# Happy birthday Deja



## lhczth (Apr 5, 2000)

Happy 9th birthday to my girl SG Dejavu zu Treuen Händen IPO3 AWD1 KKL B/HOT and the rest of the D litter pups.


----------



## lhczth (Apr 5, 2000)

One more.


----------



## holland (Jan 11, 2009)

aw...the puppy pic- Happy 9th Deja...times go so fast Hope your day is great!!


----------



## Heartandsoul (Jan 5, 2012)

Happy Birthday. Boy what a smile!


----------



## JaxsMom (Dec 31, 2017)

Awww! Happy Birthday he sure is gorgeous!


----------



## GypsyGhost (Dec 29, 2014)

Happy Birthday Deja!


----------



## debr1776 (Feb 4, 2018)

Happy birthday to Deja!
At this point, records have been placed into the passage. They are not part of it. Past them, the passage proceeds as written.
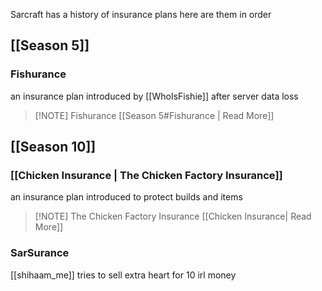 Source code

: Sarcraft has a history of insurance plans here are them in order

## [[Season 5]] 

### Fishurance
an insurance plan introduced by [[WhoIsFishie]] after server data loss
> [!NOTE] Fishurance
> [[Season 5#Fishurance | Read More]]

## [[Season 10]]

### [[Chicken Insurance | The Chicken Factory Insurance]]
an insurance plan introduced to protect builds and items

> [!NOTE] The Chicken Factory Insurance
> [[Chicken Insurance| Read More]]

### SarSurance
[[shihaam_me]] tries to sell extra heart for 10 irl money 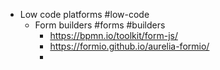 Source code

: - Low code platforms #low-code
	- Form builders #forms #builders
		- https://bpmn.io/toolkit/form-js/
		- https://formio.github.io/aurelia-formio/
		- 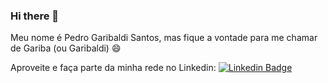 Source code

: ### Hi there 👋

Meu nome é Pedro Garibaldi Santos, mas fique a vontade para me chamar de Gariba (ou Garibaldi) 😄

Aproveite e faça parte da minha rede no Linkedin: [![Linkedin Badge](https://img.shields.io/badge/-LinkedIn-blue?style=&logo=LinkedIn&logoColor=white&link=https://www.linkedin.com/in/pedrogaribaldi/)](https://www.linkedin.com/in/pedrogaribaldi/)

<!--
Here are some ideas to get you started:

- 🔭 I’m currently working on ...
- 🌱 I’m currently learning ...
- 👯 I’m looking to collaborate on ...
- 🤔 I’m looking for help with ...
- 💬 Ask me about ...
- 📫 How to reach me: ...
- 😄 Pronouns: ...
- ⚡ Fun fact: ...
-->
I love that last picture of her in the series of photos in the first message. She's got a big smile on her face as she relaxes in her Jacuzzi!


----------



## lhczth (Apr 5, 2000)

JaxsMom said:


> Awww! Happy Birthday he sure is gorgeous!


She. 

Her brothers:


----------



## KaiserAus (Dec 16, 2016)

She is gorgeous!! Happy birthday!!


----------



## tim_s_adams (Aug 9, 2017)

Happy Birthday Deja! Love the shot on the couch...a boy and his dog buddy, nothin better than that!


----------



## WIBackpacker (Jan 9, 2014)

Happy Birthday!


----------